Arab literatures have diversified to an extent that demands a concomitant evolution, if not revolution, of reading practices. A more nuanced and inclusive approach to studying, translating, anthologizing, publishing, and teaching is needed to help counteract orientalizing tendencies that persist in the marketing of literatures from and about the Arab region as well as in mainstream news media. A collective effort toward an objective, fair, and comparative “representation” of Arab literatures would reveal complex realities not only between but also within so-called Arab versus Western entities.
Reading and Writing Arab Literatures
As Waïl Hassan points out in his introduction to The Oxford Handbook of Arab Novelistic Traditions (2017), writing by Arab authors is now a global phenomenon on all six continents: outside of the twenty-two Arab League member nations, the Arabic-language novel is also produced in Chad, Eritrea, Mali, Nigeria, and Senegal as well as in Western countries (e.g., Lebanese authors Hanan al-Shaykh in London and Hoda Barakat in Paris).

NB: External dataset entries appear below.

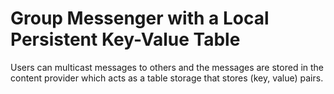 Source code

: # Group Messenger with a Local Persistent Key-Value Table


Users can multicast messages to others and the messages are stored in the content provider which acts as a table storage that stores (key, value) pairs.
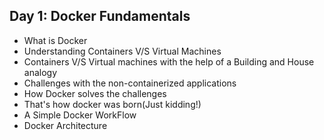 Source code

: ## Day 1: Docker Fundamentals
 - What is Docker
 - Understanding Containers V/S Virtual Machines
 - Containers V/S Virtual machines with the help of a Building and House analogy
 - Challenges with the non-containerized applications
 - How Docker solves the challenges
 - That's how docker was born(Just kidding!)
 - A Simple Docker WorkFlow
 - Docker Architecture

Not only are some Arabic-language novelists translated into numerous languages, a problematic topic to which I will return, but many Arab novelists also write in at least eleven languages: Arabic, Catalan, Dutch, English, French, German, Hebrew, Italian, Portuguese, Spanish, and Swedish. Some of these authors write in foreign languages while based in Arab countries (e.g., anglophone Lebanese Australian novelist Nada Awar Jarrar, based in Beirut). This expansive multilingual literary field makes Arab novelistic traditions, as Hassan argues, an “inherently and internally comparative field of study.” He concludes that “Arab literary production has outgrown the pedagogical and institutional structures organizing literary studies (single-language departments such as Arabic, English, French, and so on; language families like Semitic, Romance, Germanic; and area studies such as Middle or Near Eastern languages), and it can help us imagine new patterns of comparison and configurations of knowledge.” In short, examinations of Arab literatures should move beyond narrow and at times artificial linguistic, geographical, and disciplinary borders in order to keep pace with these literatures.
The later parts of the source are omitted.